On December 6, 2010, we consummated a share exchange, or the Share Exchange, pursuant to which Wooi Khang Pua and Kok Wai Chai, or the UHT Shareholders, transferred to us all of the issued and outstanding shares of Union Hub Technology Sdn. Bhd., or UHT, a company organized under the laws of Malaysia and engaged in the design, development and operation of technologies to enable a community of users to engage in social networking, research and e-commerce on a mobile platform, in exchange for the issuance of 16,500,000 shares of our common stock, par value $0.001 per share, or the Common Stock.  As a result of our acquisition of UHT, we became involved in the m-commerce business.  The Share Exchange was made pursuant to the terms of a Share Exchange Agreement, or the Exchange Agreement, by and among, and the Company, the UHT Shareholders and UHT.  As result of the Share Exchange, UHT became our wholly owned subsidiary.  We relied on the exemption from registration pursuant to Section 4(2) of, and Regulation D and/or Regulation S promulgated under, the Securities Act of 1933, as amended, or the Securities Act, in issuing the UHT Shares. Messrs. Pua and Chai are directors of UHT, and each beneficially owns 4.98% of our issued and outstanding common stock.
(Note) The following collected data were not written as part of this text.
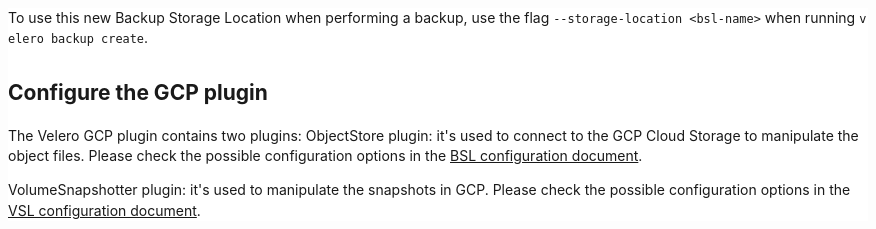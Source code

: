 To use this new Backup Storage Location when performing a backup, use the flag `--storage-location <bsl-name>` when running `velero backup create`.

## Configure the GCP plugin
The Velero GCP plugin contains two plugins: 
ObjectStore plugin: it's used to connect to the GCP Cloud Storage to manipulate the object files.
Please check the possible configuration options in the [BSL configuration document](backupstoragelocation.md).

VolumeSnapshotter plugin: it's used to manipulate the snapshots in GCP.
Please check the possible configuration options in the [VSL configuration document](volumesnapshotlocation.md).



[1]: #Create-an-GCS-bucket
[2]: #Set-permissions-for-Velero
[3]: #Install-and-start-Velero
[4]: https://velero.io/docs/install-overview/
[5]: https://cloud.google.com/sdk/docs/
[9]: https://velero.io/docs/customize-installation/
[10]: ./examples
[11]: https://velero.io/docs/faq/
[12]: #Create-an-additional-Backup-Storage-Location
[13]: https://velero.io/docs/latest/api-types/backupstoragelocation/
[14]: #option-2-set-permissions-with-using-workload-identity-optional
[15]: #option-1-set-permissions-with-a-service-account
[16]: https://kubernetes.io/docs/concepts/configuration/secret/
[21]: https://cloud.google.com/compute/docs/access/service-accounts
[22]: https://cloud.google.com/kubernetes-engine/docs/how-to/role-based-access-control#iam-rolebinding-bootstrap
[24]: https://cloud.google.com/kubernetes-engine/docs/how-to/workload-identity

[101]: https://github.com/vmware-tanzu/velero-plugin-for-gcp/workflows/Main%20CI/badge.svg
[102]: https://github.com/vmware-tanzu/velero-plugin-for-gcp/actions?query=workflow%3A"Main+CI"
[103]: https://github.com/vmware-tanzu/velero/issues/new/choose
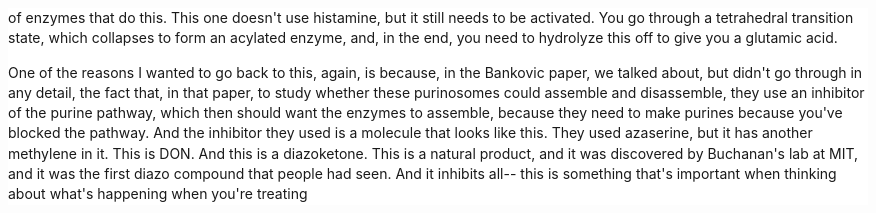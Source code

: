  <span m='383010'>of</span> <span m='383100'>enzymes</span> <span m='383610'>that</span>
  <span m='383760'>do</span> <span m='383940'>this.</span> <span m='384240'>This</span>
  <span m='384420'>one</span> <span m='384660'>doesn't</span> <span m='385050'>use</span>
  <span m='385290'>histamine,</span> <span m='386460'>but</span> <span m='386670'>it</span>
  <span m='386730'>still</span> <span m='386970'>needs</span> <span m='387210'>to</span>
  <span m='387330'>be</span> <span m='387480'>activated.</span> <span m='388080'>You</span>
  <span m='388140'>go</span> <span m='388290'>through</span> <span m='388450'>a</span>
  <span m='388500'>tetrahedral</span> <span m='390120'>transition</span> <span m='390810'>state,</span>
  <span m='391720'>which</span> <span m='391830'>collapses</span> <span m='392490'>to</span>
  <span m='392610'>form</span> <span m='393030'>an</span> <span m='393210'>acylated</span>
  <span m='393810'>enzyme,</span> <span m='394720'>and,</span> <span m='394910'>in</span>
  <span m='395040'>the</span> <span m='395220'>end,</span> <span m='395820'>you</span>
  <span m='395970'>need</span> <span m='396150'>to</span> <span m='396240'>hydrolyze</span>
  <span m='396900'>this</span> <span m='397110'>off</span> <span m='397380'>to</span>
  <span m='397470'>give</span> <span m='397650'>you</span> <span m='397740'>a</span>
  <span m='397780'>glutamic</span> <span m='398070'>acid.</span> </p><p><span m='400140'>One</span>
  <span m='400320'>of</span> <span m='400380'>the</span> <span m='400470'>reasons</span>
  <span m='400830'>I</span> <span m='400920'>wanted</span> <span m='401190'>to</span>
  <span m='401310'>go</span> <span m='401460'>back</span> <span m='401700'>to</span>
  <span m='401880'>this,</span> <span m='402190'>again,</span> <span m='402580'>is</span>
  <span m='402660'>because,</span> <span m='403050'>in</span> <span m='403130'>the</span>
  <span m='403500'>Bankovic</span> <span m='403980'>paper,</span> <span m='404880'>we</span>
  <span m='405060'>talked</span> <span m='405390'>about,</span> <span m='405660'>but</span>
  <span m='405780'>didn't</span> <span m='406020'>go</span> <span m='406200'>through</span>
  <span m='406650'>in</span> <span m='406830'>any</span> <span m='407070'>detail,</span>
  <span m='408150'>the</span> <span m='408270'>fact</span> <span m='408660'>that,</span>
  <span m='409050'>in</span> <span m='409200'>that</span> <span m='409410'>paper,</span>
  <span m='410280'>to</span> <span m='410490'>study</span> <span m='411720'>whether</span>
  <span m='412110'>these</span> <span m='412410'>purinosomes</span> <span m='413520'>could</span>
  <span m='413700'>assemble</span> <span m='414420'>and</span> <span m='414600'>disassemble,</span>
  <span m='415380'>they</span> <span m='416010'>use</span> <span m='416280'>an</span>
  <span m='416400'>inhibitor</span> <span m='417600'>of</span> <span m='417690'>the</span>
  <span m='417810'>purine</span> <span m='418470'>pathway,</span> <span m='419430'>which</span>
  <span m='419730'>then</span> <span m='420510'>should</span> <span m='420990'>want</span>
  <span m='421320'>the</span> <span m='421470'>enzymes</span> <span m='422220'>to</span>
  <span m='422430'>assemble,</span> <span m='423360'>because</span> <span m='423720'>they</span>
  <span m='423810'>need</span> <span m='423990'>to</span> <span m='424080'>make</span>
  <span m='424260'>purines</span> <span m='424740'>because</span> <span m='424920'>you've</span>
  <span m='425130'>blocked</span> <span m='425490'>the</span> <span m='425580'>pathway.</span>
  <span m='427020'>And</span> <span m='427170'>the</span> <span m='427290'>inhibitor</span>
  <span m='427770'>they</span> <span m='427950'>used</span> <span m='430260'>is</span>
  <span m='430440'>a</span> <span m='430500'>molecule</span> <span m='431040'>that</span>
  <span m='431190'>looks</span> <span m='431430'>like</span> <span m='431670'>this.</span>
  <span m='431910'>They</span> <span m='432090'>used</span> <span m='432460'>azaserine,</span>
  <span m='433290'>but</span> <span m='433980'>it</span> <span m='434070'>has</span>
  <span m='434280'>another</span> <span m='434580'>methylene</span> <span m='435180'>in</span>
  <span m='435300'>it.</span> <span m='435480'>This</span> <span m='435720'>is</span>
  <span m='436020'>DON.</span> <span m='438000'>And</span> <span m='438210'>this</span>
  <span m='438450'>is</span> <span m='440070'>a</span> <span m='440130'>diazoketone.</span>
  <span m='442110'>This</span> <span m='442290'>is</span> <span m='442410'>a</span>
  <span m='442470'>natural</span> <span m='442830'>product,</span> <span m='443340'>and</span>
  <span m='443940'>it</span> <span m='444030'>was</span> <span m='444210'>discovered</span>
  <span m='444720'>by</span> <span m='444990'>Buchanan's</span> <span m='445650'>lab</span>
  <span m='445920'>at</span> <span m='445980'>MIT,</span> <span m='446910'>and</span>
  <span m='447030'>it</span> <span m='447120'>was</span> <span m='447270'>the</span>
  <span m='447330'>first</span> <span m='447750'>diazo</span> <span m='448280'>compound</span>
  <span m='448950'>that</span> <span m='449130'>people</span> <span m='449490'>had</span>
  <span m='449670'>seen.</span> <span m='450930'>And</span> <span m='451110'>it</span>
  <span m='451260'>inhibits</span> <span m='451740'>all--</span> <span m='452840'>this
  is</span> <span m='452990'>something</span> <span m='453420'>that's</span> <span
  m='453600'>important</span> <span m='454110'>when</span> <span m='454290'>thinking</span>
  <span m='454620'>about</span> <span m='454920'>what's</span> <span m='455130'>happening</span>
  <span m='456060'>when</span> <span m='456240'>you're</span> <span m='456360'>treating</span>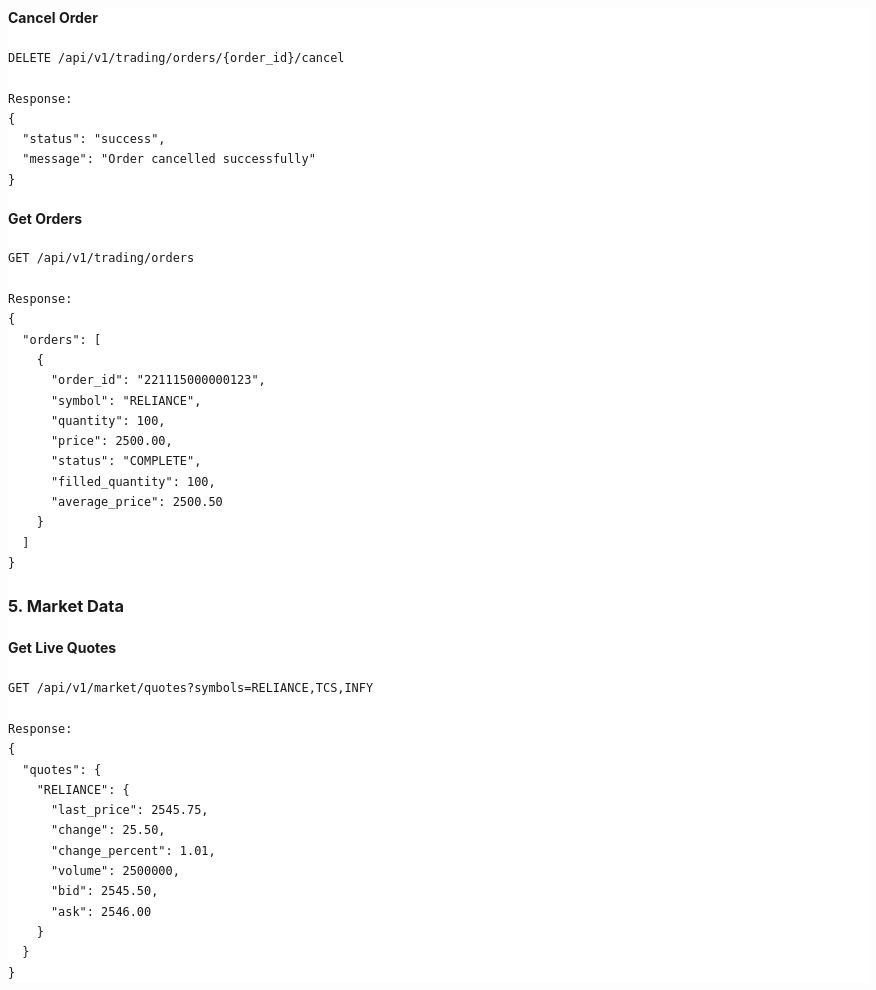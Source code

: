 #### Cancel Order

```http
DELETE /api/v1/trading/orders/{order_id}/cancel

Response:
{
  "status": "success",
  "message": "Order cancelled successfully"
}
```

#### Get Orders

```http
GET /api/v1/trading/orders

Response:
{
  "orders": [
    {
      "order_id": "221115000000123",
      "symbol": "RELIANCE",
      "quantity": 100,
      "price": 2500.00,
      "status": "COMPLETE",
      "filled_quantity": 100,
      "average_price": 2500.50
    }
  ]
}
```

### 5. Market Data

#### Get Live Quotes

```http
GET /api/v1/market/quotes?symbols=RELIANCE,TCS,INFY

Response:
{
  "quotes": {
    "RELIANCE": {
      "last_price": 2545.75,
      "change": 25.50,
      "change_percent": 1.01,
      "volume": 2500000,
      "bid": 2545.50,
      "ask": 2546.00
    }
  }
}
```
Concurrently with the Share Exchange, we sold to Up Pride Investments Limited, a British Virgin Islands limited liability company owned by David Gunawan Ng, and Magicsuccess Investments Limited, a British Virgin Islands limited liability company owned by Stella Wai Yau, all of the issued and outstanding securities of HTL for cash consideration of $20,000.  In connection with the sale, Mr. Ng and Ms. Yau, our former founders and executive officers, resigned from their positions on our board of directors.  Our smart home business was conducted through HTL, and as result of the sale, we ceased our smart home business operations.  The sale of HTL securities was made pursuant to the terms of a Common Stock Purchased Agreement, or the Common Stock Purchase Agreement, by and among the Company, HTL, Up Pride Investments Limited and Magicsuccess Investments Limited.  We relied on the exemption from registration pursuant to Section 4(2) of, and Regulation D and/or Regulation S promulgated under, the Securities Act of 1933, as amended, or the Securities Act, in selling the HTL securities.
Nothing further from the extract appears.